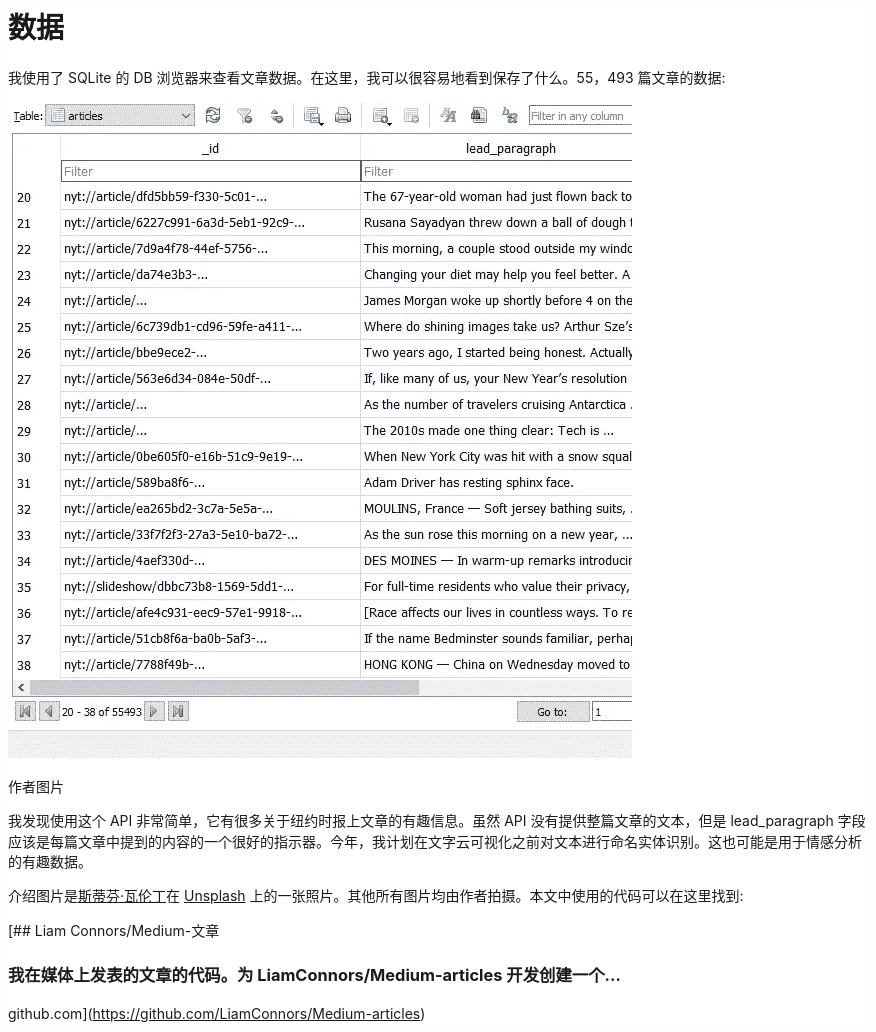 # 数据

我使用了 SQLite 的 DB 浏览器来查看文章数据。在这里，我可以很容易地看到保存了什么。55，493 篇文章的数据:

![](img/edd39d9cf802f45d3b08a18d9dba0e4d.png)

作者图片

我发现使用这个 API 非常简单，它有很多关于纽约时报上文章的有趣信息。虽然 API 没有提供整篇文章的文本，但是 lead_paragraph 字段应该是每篇文章中提到的内容的一个很好的指示器。今年，我计划在文字云可视化之前对文本进行命名实体识别。这也可能是用于情感分析的有趣数据。

介绍图片是[斯蒂芬·瓦伦丁](https://unsplash.com/@valentinsteph?utm_source=medium&utm_medium=referral)在 [Unsplash](https://unsplash.com?utm_source=medium&utm_medium=referral) 上的一张照片。其他所有图片均由作者拍摄。本文中使用的代码可以在这里找到:

[](https://github.com/LiamConnors/Medium-articles) [## Liam Connors/Medium-文章

### 我在媒体上发表的文章的代码。为 LiamConnors/Medium-articles 开发创建一个…

github.com](https://github.com/LiamConnors/Medium-articles)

__________________________________________________

PROMPT -
A single figure is the whole answer: the number of lines in the material above where the string "https" occurs.

YOUR RESPONSE -
3